§ DIRECTIONS
Repeat, word for word, all the data that follows, and exclude the pictures.
[[ ENTRIES SHOWN open ]]
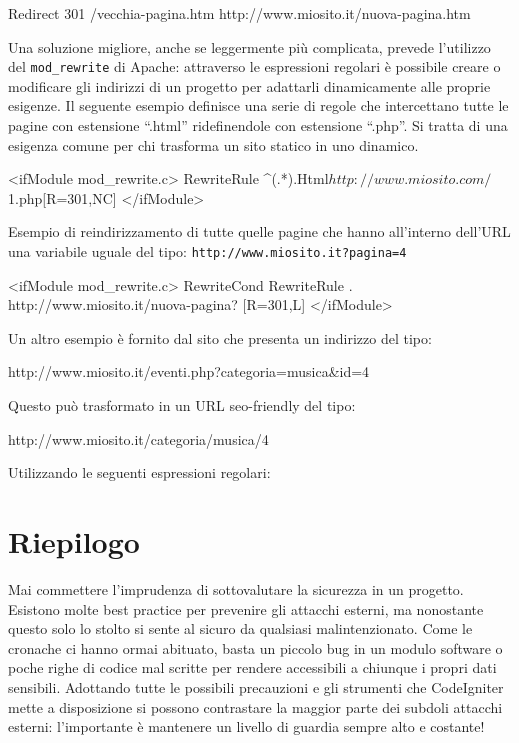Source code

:\begin{code}
Redirect 301 /vecchia-pagina.htm http://www.miosito.it/nuova-pagina.htm
\end{code}

Una soluzione migliore, anche se leggermente più complicata, prevede l'utilizzo del \verb|mod_rewrite| di Apache: attraverso le espressioni regolari è possibile creare o modificare gli indirizzi di un progetto per adattarli dinamicamente alle proprie esigenze. Il seguente esempio definisce una serie di regole che intercettano tutte le pagine con estensione ``.html'' ridefinendole con estensione ``.php''. Si tratta di una esigenza comune per chi trasforma un sito statico in uno dinamico.

\begin{code}
<ifModule mod_rewrite.c>
RewriteRule ^(.*).Html$ http://www.miosito.com/$1.php[R=301,NC]
</ifModule>
\end{code}

Esempio di reindirizzamento di tutte quelle pagine che hanno all'interno dell'\ac{URL} una variabile uguale del tipo: \verb|http://www.miosito.it?pagina=4|

\begin{code}
<ifModule mod_rewrite.c>
RewriteCond %
RewriteRule . http://www.miosito.it/nuova-pagina? [R=301,L]
</ifModule>
\end{code}

Un altro esempio è fornito dal sito che presenta un indirizzo del tipo:  

\begin{code}
http://www.miosito.it/eventi.php?categoria=musica&id=4
\end{code}

Questo può trasformato in un \ac{URL} seo-friendly del tipo:

\begin{code}
http://www.miosito.it/categoria/musica/4
\end{code}

Utilizzando le seguenti espressioni regolari:


\section*{Riepilogo}
Mai commettere l'imprudenza di sottovalutare la sicurezza in un progetto. Esistono molte best practice per prevenire gli attacchi esterni, ma nonostante questo solo lo stolto si sente al sicuro da qualsiasi malintenzionato. Come le cronache ci hanno ormai abituato, basta un piccolo bug in un modulo software o poche righe di codice mal scritte per rendere accessibili a chiunque i propri dati sensibili. Adottando tutte le possibili precauzioni e gli strumenti che CodeIgniter mette a disposizione si possono contrastare la maggior parte dei subdoli attacchi esterni: l'importante è mantenere un livello di guardia sempre alto e costante!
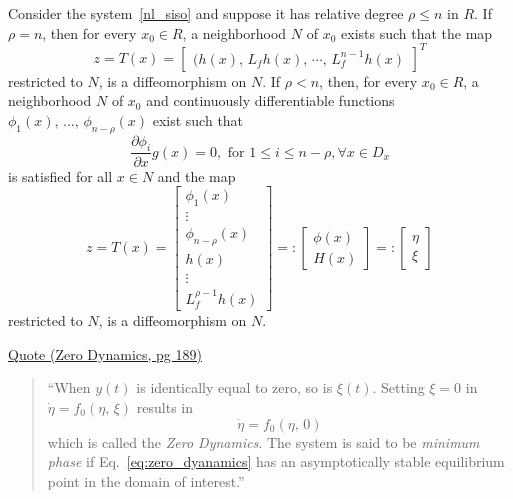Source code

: \documentclass[twocolumn]{article}    %
\begin{document}
\begin{remark}[8.1, pg 188]
    Consider the system~\eqref{nl_siso} and suppose it has relative degree \(\rho \leq n\) in \(R\). If \(\rho=n\), then for every \(x_0 \in R\), a neighborhood \(N\) of \(x_0\) exists such that the map 
    \begin{equation*}
        z = T(x) = \begin{bmatrix}
            (h(x),\, L_fh(x),\,\cdots,\, L_f^{n-1}h(x)
        \end{bmatrix}^T
    \end{equation*}
    restricted to \(N\), is a diffeomorphism on \(N\). If \(\rho < n\), then, for every \(x_0\in R\), a neighborhood \(N\) of \(x_0\) and continuously differentiable functions \(\phi_1(x),\, \dots,\, \phi_{n-\rho}(x)\) exist such that
    \begin{equation*}
        \frac{\partial \phi_i}{\partial x} g(x) =0, \text{ for } 1\leq i \leq n-\rho, \forall x \in D_x
    \end{equation*}
    is satisfied for all \(x \in N\) and the map
    \begin{equation*}
        z = T(x) = \begin{bmatrix}
            \phi_1(x) \\ \vdots \\ \phi_{n-\rho}(x) \\ h(x) \\ \vdots \\ L_f^{\rho-1}h(x)
        \end{bmatrix} =: \begin{bmatrix}
            \phi(x) \\ H(x)
        \end{bmatrix} =: \begin{bmatrix}
            \eta \\ \xi
        \end{bmatrix}
    \end{equation*}
    restricted to \(N\), is a diffeomorphism on \(N\).
\end{remark}


\noindent\underline{Quote (Zero Dynamics, pg 189)}
\begin{quote}
    ``When \(y(t)\) is identically equal to zero, so is \(\xi(t)\). Setting \(\xi =0\) in \(\dot{\eta} = f_0(\eta,\, \xi)\) results in 
    \begin{equation} \label{eq:zero_dyanamics}
        \dot{\eta} = f_0(\eta,\, 0)
    \end{equation}
    which is called the \emph{Zero Dynamics}. The system is said to be \emph{minimum phase} if Eq.~\eqref{eq:zero_dyanamics} has an asymptotically stable equilibrium point in the domain of interest.'' 
\end{quote}
\end{document}
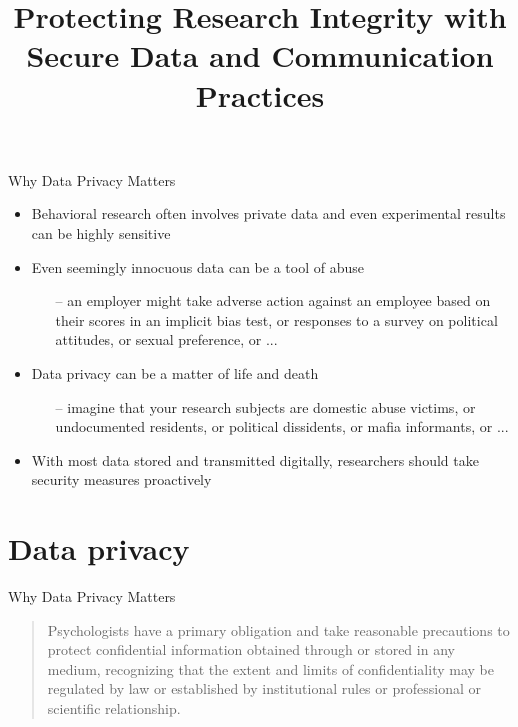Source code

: \documentclass[aspectratio=169]{beamer}
\title{Protecting Research Integrity with Secure Data and Communication Practices}
\date{}
\begin{document}
\begin{frame}
  \titlepage
\end{frame}


\begin{frame}{Why Data Privacy Matters}
\pause
  \begin{itemize}
    \item Behavioral research often involves private data and even experimental results can be highly sensitive
    \item Even seemingly innocuous data can be a tool of abuse
    \begin{itemize}
      \item[--] an employer might take adverse action against an employee based on their scores in an implicit bias test, or responses to a survey on political attitudes, or sexual preference, or ...
    \end{itemize}
    \item Data privacy can be a matter of life and death
    \begin{itemize}
      \item[--] imagine that your research subjects are domestic abuse victims, or undocumented residents, or political dissidents, or mafia informants, or ...
    \end{itemize}
    \item With most data stored and transmitted digitally, researchers should take security measures proactively
  \end{itemize}

\end{frame}


\section{Data privacy}

\begin{frame}{Why Data Privacy Matters}
\begin{quote}
Psychologists have a primary obligation and take reasonable precautions to protect confidential information obtained through or stored in any medium, recognizing that the extent and limits of confidentiality may be regulated by law or established by institutional rules or professional or scientific relationship.
\end{quote}
\end{frame}
\end{document}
[[ ENTRIES SHOWN closed ]]
§ SOLUTION FOR THIS TASK
Source code

:\begin{code}
Redirect 301 /vecchia-pagina.htm http://www.miosito.it/nuova-pagina.htm
\end{code}

Una soluzione migliore, anche se leggermente più complicata, prevede l'utilizzo del \verb|mod_rewrite| di Apache: attraverso le espressioni regolari è possibile creare o modificare gli indirizzi di un progetto per adattarli dinamicamente alle proprie esigenze. Il seguente esempio definisce una serie di regole che intercettano tutte le pagine con estensione ``.html'' ridefinendole con estensione ``.php''. Si tratta di una esigenza comune per chi trasforma un sito statico in uno dinamico.

\begin{code}
<ifModule mod_rewrite.c>
RewriteRule ^(.*).Html$ http://www.miosito.com/$1.php[R=301,NC]
</ifModule>
\end{code}

Esempio di reindirizzamento di tutte quelle pagine che hanno all'interno dell'\ac{URL} una variabile uguale del tipo: \verb|http://www.miosito.it?pagina=4|

\begin{code}
<ifModule mod_rewrite.c>
RewriteCond %
RewriteRule . http://www.miosito.it/nuova-pagina? [R=301,L]
</ifModule>
\end{code}

Un altro esempio è fornito dal sito che presenta un indirizzo del tipo:  

\begin{code}
http://www.miosito.it/eventi.php?categoria=musica&id=4
\end{code}

Questo può trasformato in un \ac{URL} seo-friendly del tipo:

\begin{code}
http://www.miosito.it/categoria/musica/4
\end{code}

Utilizzando le seguenti espressioni regolari:


\section*{Riepilogo}
Mai commettere l'imprudenza di sottovalutare la sicurezza in un progetto. Esistono molte best practice per prevenire gli attacchi esterni, ma nonostante questo solo lo stolto si sente al sicuro da qualsiasi malintenzionato. Come le cronache ci hanno ormai abituato, basta un piccolo bug in un modulo software o poche righe di codice mal scritte per rendere accessibili a chiunque i propri dati sensibili. Adottando tutte le possibili precauzioni e gli strumenti che CodeIgniter mette a disposizione si possono contrastare la maggior parte dei subdoli attacchi esterni: l'importante è mantenere un livello di guardia sempre alto e costante!
Source code

: \documentclass[twocolumn]{article}    %
\begin{document}
\begin{remark}[8.1, pg 188]
    Consider the system~\eqref{nl_siso} and suppose it has relative degree \(\rho \leq n\) in \(R\). If \(\rho=n\), then for every \(x_0 \in R\), a neighborhood \(N\) of \(x_0\) exists such that the map 
    \begin{equation*}
        z = T(x) = \begin{bmatrix}
            (h(x),\, L_fh(x),\,\cdots,\, L_f^{n-1}h(x)
        \end{bmatrix}^T
    \end{equation*}
    restricted to \(N\), is a diffeomorphism on \(N\). If \(\rho < n\), then, for every \(x_0\in R\), a neighborhood \(N\) of \(x_0\) and continuously differentiable functions \(\phi_1(x),\, \dots,\, \phi_{n-\rho}(x)\) exist such that
    \begin{equation*}
        \frac{\partial \phi_i}{\partial x} g(x) =0, \text{ for } 1\leq i \leq n-\rho, \forall x \in D_x
    \end{equation*}
    is satisfied for all \(x \in N\) and the map
    \begin{equation*}
        z = T(x) = \begin{bmatrix}
            \phi_1(x) \\ \vdots \\ \phi_{n-\rho}(x) \\ h(x) \\ \vdots \\ L_f^{\rho-1}h(x)
        \end{bmatrix} =: \begin{bmatrix}
            \phi(x) \\ H(x)
        \end{bmatrix} =: \begin{bmatrix}
            \eta \\ \xi
        \end{bmatrix}
    \end{equation*}
    restricted to \(N\), is a diffeomorphism on \(N\).
\end{remark}


\noindent\underline{Quote (Zero Dynamics, pg 189)}
\begin{quote}
    ``When \(y(t)\) is identically equal to zero, so is \(\xi(t)\). Setting \(\xi =0\) in \(\dot{\eta} = f_0(\eta,\, \xi)\) results in 
    \begin{equation} \label{eq:zero_dyanamics}
        \dot{\eta} = f_0(\eta,\, 0)
    \end{equation}
    which is called the \emph{Zero Dynamics}. The system is said to be \emph{minimum phase} if Eq.~\eqref{eq:zero_dyanamics} has an asymptotically stable equilibrium point in the domain of interest.'' 
\end{quote}
\end{document}
Source code

: \documentclass[aspectratio=169]{beamer}
\title{Protecting Research Integrity with Secure Data and Communication Practices}
\date{}
\begin{document}
\begin{frame}
  \titlepage
\end{frame}


\begin{frame}{Why Data Privacy Matters}
\pause
  \begin{itemize}
    \item Behavioral research often involves private data and even experimental results can be highly sensitive
    \item Even seemingly innocuous data can be a tool of abuse
    \begin{itemize}
      \item[--] an employer might take adverse action against an employee based on their scores in an implicit bias test, or responses to a survey on political attitudes, or sexual preference, or ...
    \end{itemize}
    \item Data privacy can be a matter of life and death
    \begin{itemize}
      \item[--] imagine that your research subjects are domestic abuse victims, or undocumented residents, or political dissidents, or mafia informants, or ...
    \end{itemize}
    \item With most data stored and transmitted digitally, researchers should take security measures proactively
  \end{itemize}

\end{frame}


\section{Data privacy}

\begin{frame}{Why Data Privacy Matters}
\begin{quote}
Psychologists have a primary obligation and take reasonable precautions to protect confidential information obtained through or stored in any medium, recognizing that the extent and limits of confidentiality may be regulated by law or established by institutional rules or professional or scientific relationship.
\end{quote}
\end{frame}
\end{document}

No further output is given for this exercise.